YOUR TASK: Exactly as written, reproduce the lines from the beginning of the data through the line containing "After acquiring the"; the pictures are not reproduced.

DATA TO EXAMINE:
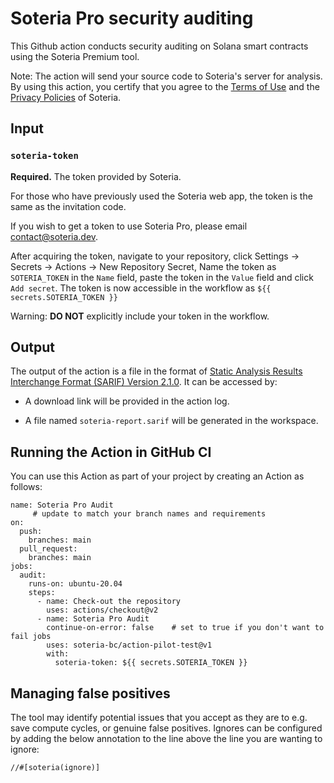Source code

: # Soteria Pro security auditing

This Github action conducts security auditing on Solana smart contracts using the Soteria Premium tool.

Note: The action will send your source code to Soteria's server for analysis. By using this action, you certify that you agree to the [Terms of Use]() and the [Privacy Policies]() of Soteria.

## Input

### `soteria-token`

**Required.** The token provided by Soteria.

For those who have previously used the Soteria web app, the token is the same as the invitation code.

If you wish to get a token to use Soteria Pro, please email [contact@soteria.dev](contact@soteria.dev).

After acquiring the token, navigate to your repository, click Settings -> Secrets -> Actions -> New Repository Secret, Name the token as `SOTERIA_TOKEN` in the `Name` field, paste the token in the `Value` field and click `Add secret`. The token is now accessible in the workflow as `${{ secrets.SOTERIA_TOKEN }}`

Warning: **DO NOT** explicitly include your token in the workflow.

## Output

The output of the action is a file in the format of [Static Analysis Results Interchange Format (SARIF) Version 2.1.0](https://docs.oasis-open.org/sarif/sarif/v2.1.0/sarif-v2.1.0.html). It can be accessed by:

- A download link will be provided in the action log.

- A file named `soteria-report.sarif` will be generated in the workspace.

## Running the Action in GitHub CI
You can use this Action as part of your project by creating an Action as follows:
```
name: Soteria Pro Audit
     # update to match your branch names and requirements
on:
  push:
    branches: main
  pull_request:
    branches: main
jobs:
  audit:
    runs-on: ubuntu-20.04
    steps:
      - name: Check-out the repository
        uses: actions/checkout@v2
      - name: Soteria Pro Audit
        continue-on-error: false    # set to true if you don't want to fail jobs
        uses: soteria-bc/action-pilot-test@v1
        with:
          soteria-token: ${{ secrets.SOTERIA_TOKEN }}
```
## Managing false positives
The tool may identify potential issues that you accept as they are to e.g. save compute cycles, or genuine false positives. Ignores can be configured by adding the below annotation to the line above the line you are wanting to ignore:
```
//#[soteria(ignore)]
```
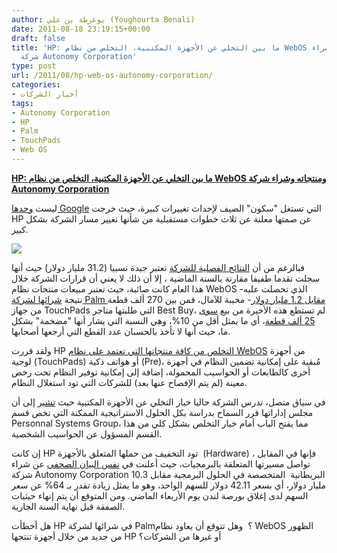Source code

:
 ```yaml
---
author: يوغرطة بن علي (Youghourta Benali)
date: 2011-08-18 23:19:15+00:00
draft: false
title: 'HP: ما بين التخلي عن الأجهزة المكتبية، التخلص من نظام WebOS ومنتجاته وشراء
  شركة Autonomy Corporation'
type: post
url: /2011/08/hp-web-os-autonomy-corporation/
categories:
- أخبار الشركات
tags:
- Autonomy Corporation
- HP
- Palm
- TouchPads
- Web OS
---
```


[**HP: ما بين التخلي عن الأجهزة المكتبية، التخلص من نظام WebOS ومنتجاته وشراء شركة Autonomy Corporation**](http://www.it-scoop.com/2011/08/hp-web-os-autonomy-corporation/)




ليست [وحدها Google](http://www.it-scoop.com/2011/08/google-motorola-mobility/) التي تستغل "سكون" الصيف لإحداث تغييرات كبيرة، حيث خرجت HP عن صمتها معلنة عن ثلاث خطوات مستقبلية من شأنها تغيير مسار الشركة بشكل كبير.




[![](http://www.it-scoop.com/wp-content/uploads/2011/08/HP-Sucks.jpg)
](http://www.it-scoop.com/2011/08/hp-web-os-autonomy-corporation/)




فبالرغم من أن [النتائج الفصلية للشركة](http://www.hp.com/hpinfo/newsroom/press/2011/110818b.html?mtxs=rss-corp-news) تعتبر جيدة نسبيا (31.2 مليار دولار) حيث أنها سجلت تقدما طفيفا مقارنة بالسنة الماضية ، إلا أن ذلك لا يعني أن قرارات الشركة خلال هذا العام كانت صائبة، حيث تعتبر مبيعات منتجات نظام WebOS -الذي تحصلت عليه نتيجة [شرائها لشركة Palm مقابل 1.2 مليار دولار](../2010/04/hp-buys-palm/)- مخيبة للآمال، فمن بين 270 ألف قطعة من جهاز TouchPads التي طلبتها متاجر Best Buy، لم تستطع هذه الأخيرة من بيع [سوى 25 ألف قطعة](http://allthingsd.com/20110816/ouchpad-best-buy-sitting-on-a-pile-of-unsold-hp-tablets/)، أي ما يمثل أقل من 10%، وهي النسبة التي يشار أنها "مضخمة" بشكل ما، حيث أنها لا تأخذ بالحسبان عدد القطع التي أرجعها أصحابها.




ولقد قررت HP [التخلص من كافة منتجاتها التي تعتمد على نظام WebOS](http://allthingsd.com/20110818/hewlett-packard-misses-on-earnings-says-goodbye-to-pcs-webos/) من أجهزة لوحية (TouchPads) أو هواتف ذكية (Pre)، مُبقية على إمكانية تضمين النظام في أجهزة أخرى كالطابعات أو الحواسيب المحمولة، إضافة إلى إمكانية توفير النظام تحت رخص معينة (لم يتم الإفصاح عنها بعد) للشركات التي تود استغلال النظام.




في سياق متصل، تدرس الشركة حاليا خيار التخلي عن الأجهزة المكتبية حيث [تشير](http://www.hp.com/hpinfo/newsroom/press/2011/110818b.html?mtxs=rss-corp-news) إلى أن مجلس إداراتها قرر السماح بدراسة بكل الحلول الاستراتيجية الممكنة التي تخص قسم  Personnal Systems Group، مما يفتح الباب أمام خيار التخلص بشكل كلي من هذا القسم المسؤول عن الحواسيب الشخصية.




إن كانت HP تود التخفيف من حملها المتعلق بالأجهزة  (Hardware) ، فإنها في المقابل تواصل مسيرتها المتعلقة بالبرمجيات، حيث أعلنت في [نفس البيان الصحفي](http://www.hp.com/hpinfo/newsroom/press/2011/110818b.html?mtxs=rss-corp-news) عن شراء شركة Autonomy Corporation البريطانية  المتخصصة في الحلول البرمجية مقابل 10.3 مليار دولار، أي بسعر 42.11 دولار للسهم الواحد، وهو ما يمثل زيادة تقدر بـ 64% عن سعر السهم لدى إغلاق بورصة لندن يوم الأربعاء الماضي. ومن المتوقع أن يتم إنهاء حيثيات الصفقة قبل نهاية السنة الجارية.




هل أخطأت HP في شرائها لشركة Palm؟  وهل تتوقع أن يعاود نظام WebOS الظهور من جديد من خلال أجهزة تنتجها HP أو غيرها من الشركات؟
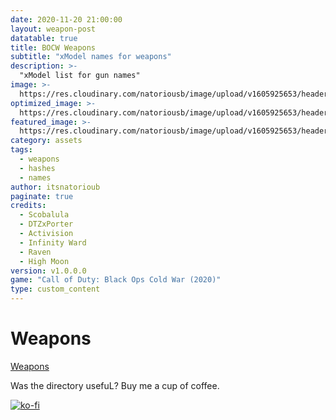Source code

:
 ```yaml
---
date: 2020-11-20 21:00:00
layout: weapon-post
datatable: true
title: BOCW Weapons
subtitle: "xModel names for weapons"
description: >-
  "xModel list for gun names"
image: >-
  https://res.cloudinary.com/natoriousb/image/upload/v1605925653/headers/Multiplayer_Screenshot_12_jct9fr.jpg
optimized_image: >- 
  https://res.cloudinary.com/natoriousb/image/upload/v1605925653/headers/Multiplayer_Screenshot_12_jct9fr.jpg
featured_image: >-
  https://res.cloudinary.com/natoriousb/image/upload/v1605925653/headers/Multiplayer_Screenshot_12_jct9fr.jpg
category: assets
tags:
  - weapons
  - hashes
  - names
author: itsnatorioub
paginate: true
credits:
  - Scobalula
  - DTZxPorter
  - Activision
  - Infinity Ward
  - Raven
  - High Moon
version: v1.0.0.0
game: "Call of Duty: Black Ops Cold War (2020)"
type: custom_content
---
```

# Weapons

<a href="https://itsnatoriousb.github.io/COD-MW2-Directory/weapons/">Weapons</a>

Was the directory usefuL? Buy me a cup of coffee.

[![ko-fi](https://ko-fi.com/img/githubbutton_sm.svg)](https://ko-fi.com/I2I0FWZ2Z)

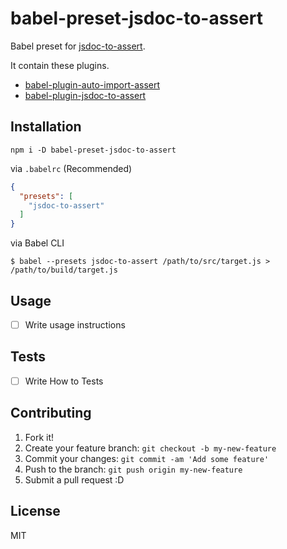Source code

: # babel-preset-jsdoc-to-assert

Babel preset for [jsdoc-to-assert](https://github.com/azu/jsdoc-to-assert "jsdoc-to-assert").

It contain these plugins.

- [babel-plugin-auto-import-assert](https://github.com/azu/babel-plugin-auto-import-assert "babel-plugin-auto-import-assert")
- [babel-plugin-jsdoc-to-assert](https://github.com/azu/babel-plugin-jsdoc-to-assert "babel-plugin-jsdoc-to-assert")

## Installation

    npm i -D babel-preset-jsdoc-to-assert
    
via `.babelrc` (Recommended)

```json
{
  "presets": [
    "jsdoc-to-assert"
  ]
}
```

via Babel CLI

```
$ babel --presets jsdoc-to-assert /path/to/src/target.js > /path/to/build/target.js
```

## Usage

- [ ] Write usage instructions

## Tests

- [ ] Write How to Tests

## Contributing

1. Fork it!
2. Create your feature branch: `git checkout -b my-new-feature`
3. Commit your changes: `git commit -am 'Add some feature'`
4. Push to the branch: `git push origin my-new-feature`
5. Submit a pull request :D

## License

MIT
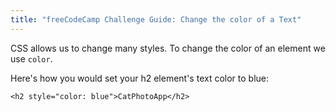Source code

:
 ```yaml
---
title: "freeCodeCamp Challenge Guide: Change the color of a Text"
---
```


CSS allows us to change many styles. To change the color of an element we use `color`.

Here's how you would set your h2 element's text color to blue:

    <h2 style="color: blue">CatPhotoApp</h2>
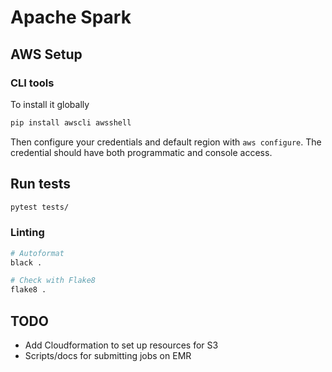 # Apache Spark

## AWS Setup

### CLI tools

To install it globally

```bash
pip install awscli awsshell
```

Then configure your credentials and default region with `aws configure`. The credential should have both programmatic and console access.

## Run tests

```bash
pytest tests/
```

### Linting

```bash
# Autoformat
black .

# Check with Flake8
flake8 .
```

## TODO

- Add Cloudformation to set up resources for S3
- Scripts/docs for submitting jobs on EMR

ANSWER:
Source code

: # Soteria Pro security auditing

This Github action conducts security auditing on Solana smart contracts using the Soteria Premium tool.

Note: The action will send your source code to Soteria's server for analysis. By using this action, you certify that you agree to the [Terms of Use]() and the [Privacy Policies]() of Soteria.

## Input

### `soteria-token`

**Required.** The token provided by Soteria.

For those who have previously used the Soteria web app, the token is the same as the invitation code.

If you wish to get a token to use Soteria Pro, please email [contact@soteria.dev](contact@soteria.dev).

After acquiring the token, navigate to your repository, click Settings -> Secrets -> Actions -> New Repository Secret, Name the token as `SOTERIA_TOKEN` in the `Name` field, paste the token in the `Value` field and click `Add secret`. The token is now accessible in the workflow as `${{ secrets.SOTERIA_TOKEN }}`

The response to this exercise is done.